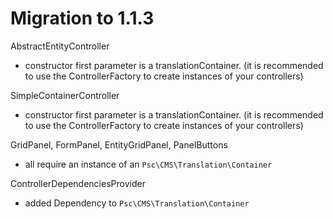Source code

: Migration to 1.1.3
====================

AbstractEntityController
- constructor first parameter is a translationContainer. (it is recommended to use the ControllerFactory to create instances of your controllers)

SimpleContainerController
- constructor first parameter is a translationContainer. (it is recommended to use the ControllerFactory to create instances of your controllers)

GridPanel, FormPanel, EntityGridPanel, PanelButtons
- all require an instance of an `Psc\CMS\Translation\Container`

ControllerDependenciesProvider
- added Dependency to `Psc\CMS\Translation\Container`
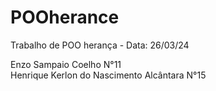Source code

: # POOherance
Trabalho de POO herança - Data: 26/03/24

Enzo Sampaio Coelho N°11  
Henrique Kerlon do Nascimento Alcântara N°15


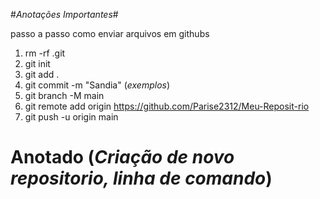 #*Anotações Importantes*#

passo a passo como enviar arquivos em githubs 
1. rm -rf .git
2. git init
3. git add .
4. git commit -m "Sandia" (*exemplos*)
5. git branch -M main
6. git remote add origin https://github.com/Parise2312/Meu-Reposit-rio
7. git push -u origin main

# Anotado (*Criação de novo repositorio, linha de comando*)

--

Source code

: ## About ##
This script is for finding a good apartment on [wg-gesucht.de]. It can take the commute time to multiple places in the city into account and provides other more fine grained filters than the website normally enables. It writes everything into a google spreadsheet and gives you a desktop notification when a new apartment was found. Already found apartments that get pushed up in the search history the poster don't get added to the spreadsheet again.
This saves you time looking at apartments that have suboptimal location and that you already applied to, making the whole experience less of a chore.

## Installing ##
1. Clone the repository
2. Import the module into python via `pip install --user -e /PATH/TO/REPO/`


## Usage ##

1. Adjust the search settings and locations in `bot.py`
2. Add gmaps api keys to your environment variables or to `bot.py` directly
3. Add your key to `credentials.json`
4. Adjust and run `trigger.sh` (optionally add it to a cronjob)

* * *

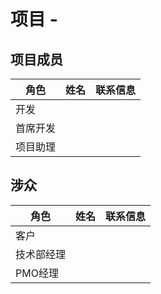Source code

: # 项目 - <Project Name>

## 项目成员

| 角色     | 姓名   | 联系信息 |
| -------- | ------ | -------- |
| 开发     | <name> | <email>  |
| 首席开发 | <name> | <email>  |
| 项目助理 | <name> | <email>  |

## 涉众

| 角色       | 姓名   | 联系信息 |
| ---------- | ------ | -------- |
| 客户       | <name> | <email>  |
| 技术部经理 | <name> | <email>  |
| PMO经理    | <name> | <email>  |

- [WHAT YOU WILL DO] Everything from the line above that contains "Enzo Sampaio Coelho N°11" down to the line that contains "# Anotado (*Criação" must be reproduced exactly, both ends included. Omit the pictures.

- [ANSWER AREA]
Enzo Sampaio Coelho N°11  
Henrique Kerlon do Nascimento Alcântara N°15


 #*Anotações Importantes*#

passo a passo como enviar arquivos em githubs 
1. rm -rf .git
2. git init
3. git add .
4. git commit -m "Sandia" (*exemplos*)
5. git branch -M main
6. git remote add origin https://github.com/Parise2312/Meu-Reposit-rio
7. git push -u origin main

# Anotado (*Criação de novo repositorio, linha de comando*)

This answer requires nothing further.